Thank goodness, because it might have been a deal-breaker if he had served me groundhog on an early date. By contrast, I grew up in New Jersey eating Italian food. Indeed, on an early date, I served my boyfriend ravioli in homemade tomato gravy with meatballs made according to my grandma’s recipe. Honestly, I had heard so much lore and praise of my boyfriend’s family cooking of real Southern food, I was too intimidated to try my hand at these traditions. After all, I was told my boyfriend’s grandmother made the best biscuits ever. I stuck with my knitting and kept cooking Italian food or experimenting with other cuisines. Last week, we visited his family in Georgia and our first stop was with a treasured cousin.
She prepared quite a spread: collard greens, creamed corn, lima beans, and, instead of ribs, a London broil. (The butcher recommended the beef when ribs weren’t available.) She also baked cracklings cornbread, which I hadn’t had before. My boyfriend was in seventh heaven. The two cousins spoke of their grandmother’s cooking and their family memories. He remarked that we (he and I) should start a Veggie Sunday, on which we would cook such vegetables for the week. I loved the idea of us cooking together. Upon our return to Texas, I bought all the ingredients to make Veggie Sunday happen. That morning, I woke up early, sipped coffee and mapped out the order of the recipes. My boyfriend announced which errands he planned to undertake. It dawned on me that I was going to cook all this Southern food. Thank goodness for the internet, and especially, Taste of the South Magazine, and The Southern Lady Cooks, for their creamed corn and lima bean recipes, respectively. For the cornbread, I skipped the cracklins and went with the basic recipe on the back of the cornmeal bag. But, this is no ordinary cornmeal. We bought it in Helen, Georgia, at a real grist mill. Thank you, Nora Mill Granary for the fantastic cornmeal and the recipe. This is the best cornbread I have ever had.

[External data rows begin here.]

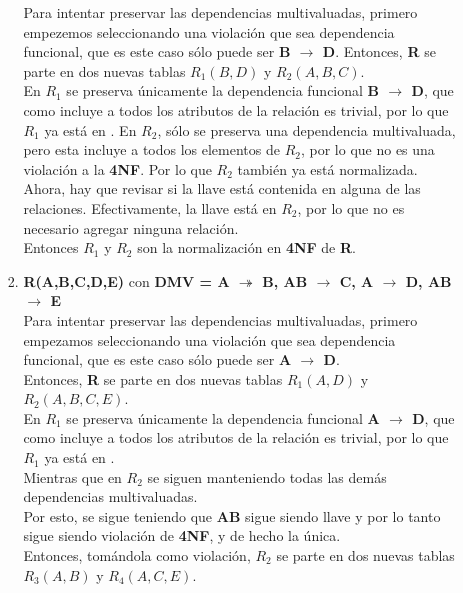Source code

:\documentclass{article}
\begin{document}
\begin{enumerate}
\begin{itemize}
\begin{enumerate}
    	    Para intentar preservar las dependencias multivaluadas,
    	    primero empezemos seleccionando una violación que sea
    	    dependencia funcional, que es este caso sólo puede ser 
    	    \textbf{B $\rightarrow$ D}.
    	    Entonces, \textbf{R} se parte en dos nuevas tablas
    	    $R_1(B, D)$ y $R_2(A, B, C)$.\\
    	    En $R_1$ se preserva únicamente la dependencia funcional 
    	    \textbf{B $\rightarrow$ D}, que como incluye a todos los
    	    atributos de la relación es trivial, por lo que $R_1$ ya
    	    está en .
    	    En $R_2$, sólo se preserva una dependencia multivaluada, pero
    	    esta incluye a todos los elementos de $R_2$, por lo que no es
    	    una violación a la \textbf{4NF}. Por lo que $R_2$ también ya
    	    está normalizada.\\
    	    Ahora, hay que revisar si la llave está contenida en alguna
    	    de las relaciones. Efectivamente, la llave está en $R_2$, por
    	    lo que no es necesario agregar ninguna relación.\\
    	    Entonces $R_1$ y $R_2$ son la normalización en \textbf{4NF} de
    	    \textbf{R}.
    	    \item \textbf{R(A,B,C,D,E)} con \textbf{DMV = { A $\twoheadrightarrow$ B, AB $\rightarrow$ C, A $\rightarrow$ D, AB $\rightarrow$ E}}\\
    	    Para intentar preservar las dependencias multivaluadas,
    	    primero empezamos seleccionando una violación que sea
    	    dependencia funcional, que es este caso sólo puede ser 
    	    \textbf{A $\rightarrow$ D}.\\
    	    Entonces, \textbf{R} se parte en dos nuevas tablas
    	    $R_1(A, D)$ y $R_2(A, B, C, E)$.\\
    	    En $R_1$ se preserva únicamente la dependencia funcional 
    	    \textbf{A $\rightarrow$ D}, que como incluye a todos los
    	    atributos de la relación es trivial, por lo que $R_1$ ya
    	    está en . \\
    	    Mientras que en $R_2$ se siguen manteniendo todas las demás 
    	    dependencias multivaluadas.\\
    	    Por esto, se sigue teniendo que \textbf{AB} sigue siendo llave
    	    y por lo tanto  sigue siendo
    	    violación de \textbf{4NF}, y de hecho la única.\\
    	    Entonces, tomándola como violación, $R_2$ se parte en dos
    	    nuevas tablas $R_3(A, B)$ y $R_4(A, C, E)$.\\

\end{enumerate}
\end{itemize}
\end{enumerate}
\end{document}
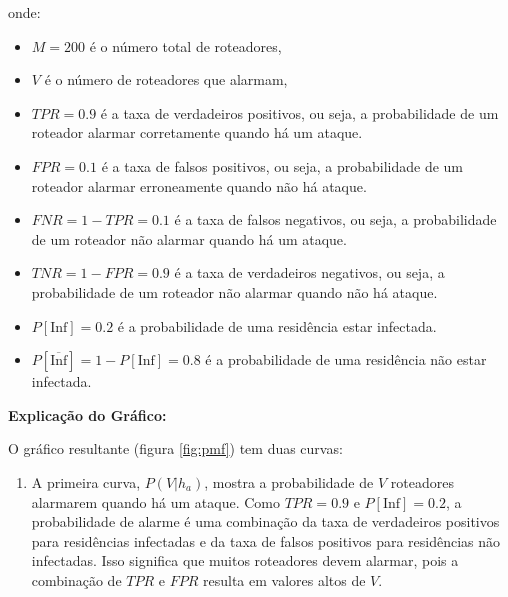 \documentclass[12 pt]{article}
\begin{document}
\begin{enumerate}
\begin{tcolorbox}[colback=white, colframe=black, title=Resposta:]
\begin{enumerate}
           onde:
            \begin{itemize}
                \item \( M = 200 \) é o número total de roteadores,
                \item \( V \) é o número de roteadores que alarmam,
                \item \( TPR = 0.9 \) é a taxa de verdadeiros positivos, ou seja, a probabilidade de um roteador alarmar corretamente quando há um ataque.
                \item \( FPR = 0.1 \) é a taxa de falsos positivos, ou seja, a probabilidade de um roteador alarmar erroneamente quando não há ataque.
                \item \( FNR = 1 - TPR = 0.1 \) é a taxa de falsos negativos, ou seja, a probabilidade de um roteador não alarmar quando há um ataque.
                \item \( TNR = 1 - FPR = 0.9 \) é a taxa de verdadeiros negativos, ou seja, a probabilidade de um roteador não alarmar quando não há ataque.
                \item $P[\text{Inf}] = 0.2$ é a probabilidade de uma residência estar infectada.
                \item $P[\overline{\text{Inf}}] = 1 - P[\text{Inf}] = 0.8$ é a probabilidade de uma residência não estar infectada.
            \end{itemize}

        \end{enumerate}
        
        \end{tcolorbox}

        \begin{tcolorbox}[colback=white, colframe=black, title=Resposta (continuação):]
        
        \textbf{Explicação do Gráfico:}
        
        O gráfico resultante (figura \ref{fig:pmf}) tem duas curvas:
        \begin{enumerate}
            \item A primeira curva, \( P(V | h_a) \), mostra a probabilidade de \( V \) roteadores alarmarem quando há um ataque. Como \( TPR = 0.9 \) e \( P[\text{Inf}] = 0.2 \), a probabilidade de alarme é uma combinação da taxa de verdadeiros positivos para residências infectadas e da taxa de falsos positivos para residências não infectadas. Isso significa que muitos roteadores devem alarmar, pois a combinação de \( TPR \) e \( FPR \) resulta em valores altos de \( V \).
            

\end{enumerate}
\end{tcolorbox}
\end{enumerate}
\end{document}
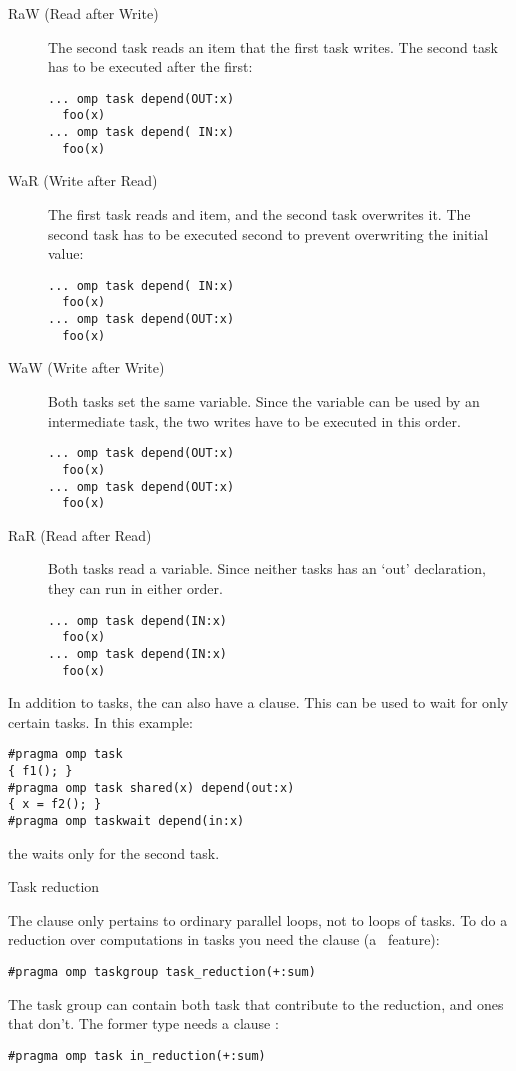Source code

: \begin{description}
\item[RaW (Read after Write)] The second task reads an item that the
  first task writes. The second task has to be executed after the
  first:
\begin{lstlisting}
... omp task depend(OUT:x)
  foo(x)
... omp task depend( IN:x)
  foo(x)
\end{lstlisting}
\item[WaR (Write after Read)] The first task reads and item, and the
  second task overwrites it. The second task has to be executed second
  to prevent overwriting the initial value:
\begin{lstlisting}
... omp task depend( IN:x)
  foo(x)
... omp task depend(OUT:x)
  foo(x)
\end{lstlisting}
\item[WaW (Write after Write)] Both tasks set the same variable. Since
  the variable can be used by an intermediate task, the two writes
  have to be executed in this order.
\begin{lstlisting}
... omp task depend(OUT:x)
  foo(x)
... omp task depend(OUT:x)
  foo(x)
\end{lstlisting}
\item[RaR (Read after Read)] Both tasks read a variable. Since neither
  tasks has an `out' declaration, they can run in either order.
\begin{lstlisting}
... omp task depend(IN:x)
  foo(x)
... omp task depend(IN:x)
  foo(x)
\end{lstlisting}
\end{description}

In addition to tasks, the  can also
have a  clause.
This can be used to wait for only certain tasks.
In this example:
\begin{lstlisting}
#pragma omp task 
{ f1(); }
#pragma omp task shared(x) depend(out:x)
{ x = f2(); }
#pragma omp taskwait depend(in:x)
\end{lstlisting}
the  waits only for the second task.

 {Task reduction}

The  clause only pertains to ordinary parallel loops,
not to  loops of tasks.
To do a reduction over computations in tasks you need the
 clause
(a~ feature):
\begin{lstlisting}
#pragma omp taskgroup task_reduction(+:sum)
\end{lstlisting}
The task group can contain both task that contribute to the reduction,
and ones that don't. The former type needs a clause :
\begin{lstlisting}
#pragma omp task in_reduction(+:sum)
\end{lstlisting}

For the collard greens, I followed our Georgia hostess’ advice and put them in the slow cooker for more than four hours. To get them started, I cooked pancetta in a Dutch oven until crispy and then wilted the collard greens in the Dutch oven for a few minutes. (OK, OK, pancetta is Italian, but it is bacon.) For the meat, I marinated chicken breasts in the last of some truffle oil and Meyer lemon juice. My boyfriend pitched in by grilling the chicken to perfection. We pulled up to the table and looked at the spread before us: cornbread, chicken, creamed corn with squash, collard greens, lima beans with ham (also slow cooked) as well as a cucumber and radish salad and picked carrots. My boyfriend tasted everything and pronounced that it was outstanding. Veggie Sunday, Mission Accomplished.